Some thoughts on Language, Dialect and Accents in Speech and Language Technology

Martin Russell, Abualsoud Hanani and Michael Carey

SLTC Newsletter, February 2011

Accent and Dialect in Speech and Language Technology

-->

In recent years the topics of 'accent' and 'dialect' have become common in speech and language technology research. A search of the Interspeech 2010 proceedings for the word 'dialect' returns 74 references, of which 64 refer to some extent to work concerned with variations caused by dialect or accent (this is approximately 8% of the total number of papers presented at Interspeech). Of these, 40% are concerned with speech science, referring to 'dialect' in the contexts of 18 different languages, and 60% with technology. In speech technology the most common references are to dialect as a source of variability in speech recognition, however five papers address the problem of dialect recognition directly. There is some ambiguity in the speech technology literature between the terms 'dialect' and 'accent' and some authors also use the term 'variety' (for example, Koller, Abad, Trancoso and Viana discuss varieties of Portuguese in [1]). In British English 'accent' normally refers to systematic variations in pronunciation associated with particular geographic regions, while 'dialect' also includes the use of characteristic words in those regions. So for example, when a speaker from Yorkshire in the North of England pronounces "bath" to rhyme with "cat" rather than with "cart" they are exhibiting a Yorkshire (or at least northern English) accent, but when they use the word "lug" to mean "ear" or "flag" to mean "paving stone" these are examples of Yorkshire dialect [2]. These issues are discussed in more depth in the three volumes by Wells, probably the best known works on the accents of English [3].

In these terms, most speech technology is concerned with accent.

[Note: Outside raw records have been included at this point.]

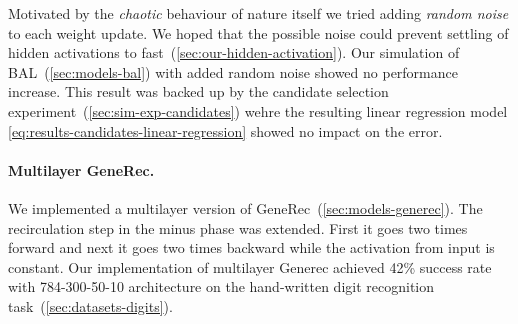 Motivated by the \emph{chaotic} behaviour of nature itself we tried adding \emph{random noise} to each weight update. We hoped that the possible noise could prevent settling of hidden activations to fast~(\ref{sec:our-hidden-activation}). Our simulation of BAL~(\ref{sec:models-bal}) with added random noise showed no performance increase. This result was backed up by the candidate selection experiment~(\ref{sec:sim-exp-candidates}) wehre the resulting linear regression model \ref{eq:results-candidates-linear-regression} showed no impact on the error. 

\paragraph{Multilayer GeneRec.}

We implemented a multilayer version of GeneRec~(\ref{sec:models-generec}). The recirculation step in the minus phase was extended. First it goes two times forward and next it goes two times backward while the activation from input is constant. Our implementation of multilayer Generec achieved 42\% success rate with 784-300-50-10 architecture on the hand-written digit recognition task~(\ref{sec:datasets-digits}). 
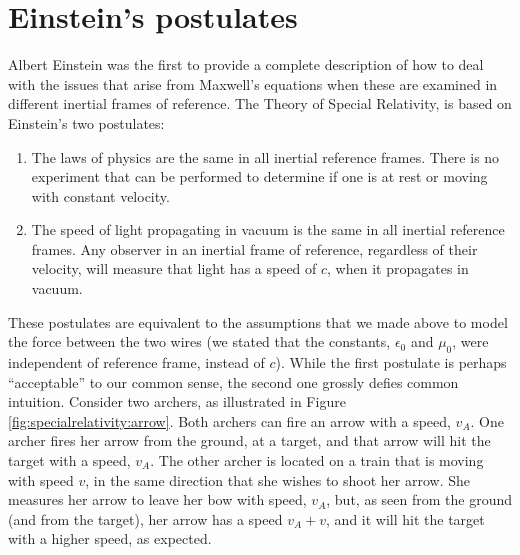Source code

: \section{Einstein's postulates}
Albert Einstein was the first to provide a complete description of how to deal with the issues that arise from Maxwell's equations when these are examined in different inertial frames of reference. The Theory of Special Relativity, is based on Einstein's two postulates:
\begin{enumerate}
\item The laws of physics are the same in all inertial reference frames. There is no experiment that can be performed to determine if one is at rest or moving with constant velocity.
\item The speed of light propagating in vacuum is the same in all inertial reference frames. Any observer in an inertial frame of reference, regardless of their velocity, will measure that light has a speed of $c$, when it propagates in vacuum. 
\end{enumerate}
These postulates are equivalent to the assumptions that we made above to model the force between the two wires (we stated that the constants, $\epsilon_0$ and $\mu_0$, were independent of reference frame, instead of $c$). While the first postulate is perhaps ``acceptable'' to our common sense, the second one grossly defies common intuition. Consider two archers, as illustrated in Figure \ref{fig:specialrelativity:arrow}.
Both archers can fire an arrow with a speed, $v_A$. One archer fires her arrow from the ground, at a target, and that arrow will hit the target with a speed, $v_A$. The other archer is located on a train that is moving with speed $v$, in the same direction that she wishes to shoot her arrow. She measures her arrow to leave her bow with speed, $v_A$, but, as seen from the ground (and from the target), her arrow has a speed $v_A+v$, and it will hit the target with a higher speed, as expected.

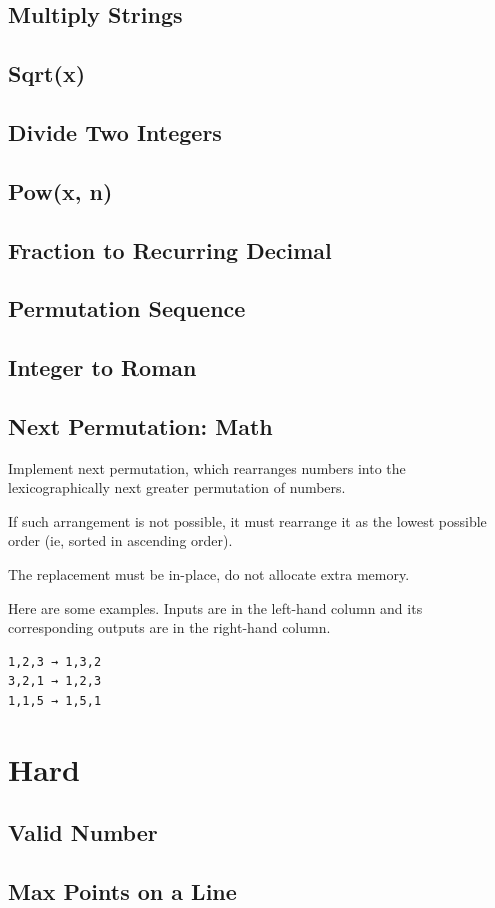 \documentclass[11pt]{book}
\begin{document}
\subsection{Multiply Strings}
\label{sec-21-2-1}
\subsection{Sqrt(x)}
\label{sec-21-2-2}
\subsection{Divide Two Integers}
\label{sec-21-2-3}
\subsection{Pow(x, n)}
\label{sec-21-2-4}
\subsection{Fraction to Recurring Decimal}
\label{sec-21-2-5}
\subsection{Permutation Sequence}
\label{sec-21-2-6}
\subsection{Integer to Roman}
\label{sec-21-2-7}
\subsection{Next Permutation: Math}
\label{sec-21-2-8}
Implement next permutation, which rearranges numbers into the lexicographically next greater permutation of numbers.

If such arrangement is not possible, it must rearrange it as the lowest possible order (ie, sorted in ascending order).

The replacement must be in-place, do not allocate extra memory.

Here are some examples. Inputs are in the left-hand column and its
corresponding outputs are in the right-hand column.
\lstset{language=java,label= ,caption= ,numbers=none}
\begin{lstlisting}
1,2,3 → 1,3,2
3,2,1 → 1,2,3
1,1,5 → 1,5,1
\end{lstlisting}

\section{Hard}
\label{sec-21-3}
\subsection{Valid Number}
\label{sec-21-3-1}
\subsection{Max Points on a Line}
\label{sec-21-3-2}
\end{document}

A search for the word 'accent' returns 1771 instances in 117 documents in the Interspeech 2010 proceedings, but of course, accent certainly has more than one meaning in the context of speech and language science.

Early work on accent recognition follows the well-known characterisation of a language as a "dialect with an army and a navy" [4], with researchers typically using GMM-SVM (Gaussian Mixture Model / Support Vector Machine) and PRLM (Phone Recognition – Language Modelling) methods from Language Identification. However, some recent research has exploited specific properties of accents. In [5] Biadsy, Hirschberg and Collins use the fact that, at least to a first approximation, accents share the same phone set, but the realisation of these phones may differ. They build phone-dependent GMMs which in turn are used to create 'supervectors' for classification using an SVM, and report improved performance compared with a conventional GMM-SVM-based language recognition system. Huckvale [6] takes this a step further with his ACCDIST measure, by exploiting the fact that British English accents can be characterised by the similarities and differences between the realisations of vowels in specific words (for example, from the previous paragraph, for a northern English accent the 'distance' will be small between the vowels in "bath" and "cat" but large between the vowels in "bath" and "cart", whereas for a southern English accent the opposite will be the case). Huckvale reports an accent recognition accuracy of 92.3% on the 14 accent Accents of the British Isles speech corpus [7]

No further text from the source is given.